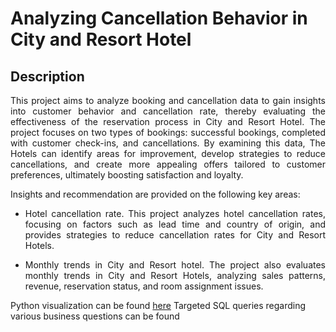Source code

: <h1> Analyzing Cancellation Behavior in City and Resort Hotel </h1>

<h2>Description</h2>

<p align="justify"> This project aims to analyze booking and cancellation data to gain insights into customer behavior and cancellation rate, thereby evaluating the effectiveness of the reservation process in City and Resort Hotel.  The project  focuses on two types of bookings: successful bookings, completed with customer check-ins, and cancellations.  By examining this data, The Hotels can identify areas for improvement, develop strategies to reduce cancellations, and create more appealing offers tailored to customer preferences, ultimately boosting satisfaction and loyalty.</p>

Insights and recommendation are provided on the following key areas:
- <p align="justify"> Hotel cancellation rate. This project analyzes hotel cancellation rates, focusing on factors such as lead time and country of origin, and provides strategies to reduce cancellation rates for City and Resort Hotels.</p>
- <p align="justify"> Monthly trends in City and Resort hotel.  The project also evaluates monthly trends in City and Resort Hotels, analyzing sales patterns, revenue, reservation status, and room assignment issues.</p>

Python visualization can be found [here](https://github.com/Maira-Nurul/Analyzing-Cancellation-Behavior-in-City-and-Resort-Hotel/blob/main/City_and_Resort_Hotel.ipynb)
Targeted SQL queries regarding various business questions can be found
++++++++++++++++++++
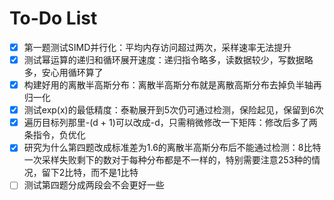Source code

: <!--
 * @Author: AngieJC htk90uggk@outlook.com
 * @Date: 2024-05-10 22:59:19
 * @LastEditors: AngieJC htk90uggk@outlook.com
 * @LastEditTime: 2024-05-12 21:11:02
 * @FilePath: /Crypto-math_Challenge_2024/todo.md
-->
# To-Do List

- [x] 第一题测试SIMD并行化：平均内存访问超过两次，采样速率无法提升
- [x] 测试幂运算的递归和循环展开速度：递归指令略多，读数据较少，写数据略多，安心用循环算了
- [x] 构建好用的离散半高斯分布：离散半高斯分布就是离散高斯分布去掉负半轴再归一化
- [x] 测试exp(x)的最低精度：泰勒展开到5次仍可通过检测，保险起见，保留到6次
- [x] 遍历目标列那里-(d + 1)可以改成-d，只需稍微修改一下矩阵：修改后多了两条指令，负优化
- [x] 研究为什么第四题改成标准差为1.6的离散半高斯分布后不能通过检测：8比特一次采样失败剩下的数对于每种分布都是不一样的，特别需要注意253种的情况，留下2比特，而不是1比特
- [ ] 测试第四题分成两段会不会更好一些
++++++++++++++++++++
## Task to complete
Copy out each line of the data above, exactly, if it lies between the line holding "- [x] 第一题测试SIMD并行化：平均内存访问超过两次，采样速率无法提升" and the line holding "- [ ] 测试第四题分成两段会不会更好一些", inclusive; copy no other line.

## Task result
- [x] 第一题测试SIMD并行化：平均内存访问超过两次，采样速率无法提升
- [x] 测试幂运算的递归和循环展开速度：递归指令略多，读数据较少，写数据略多，安心用循环算了
- [x] 构建好用的离散半高斯分布：离散半高斯分布就是离散高斯分布去掉负半轴再归一化
- [x] 测试exp(x)的最低精度：泰勒展开到5次仍可通过检测，保险起见，保留到6次
- [x] 遍历目标列那里-(d + 1)可以改成-d，只需稍微修改一下矩阵：修改后多了两条指令，负优化
- [x] 研究为什么第四题改成标准差为1.6的离散半高斯分布后不能通过检测：8比特一次采样失败剩下的数对于每种分布都是不一样的，特别需要注意253种的情况，留下2比特，而不是1比特
- [ ] 测试第四题分成两段会不会更好一些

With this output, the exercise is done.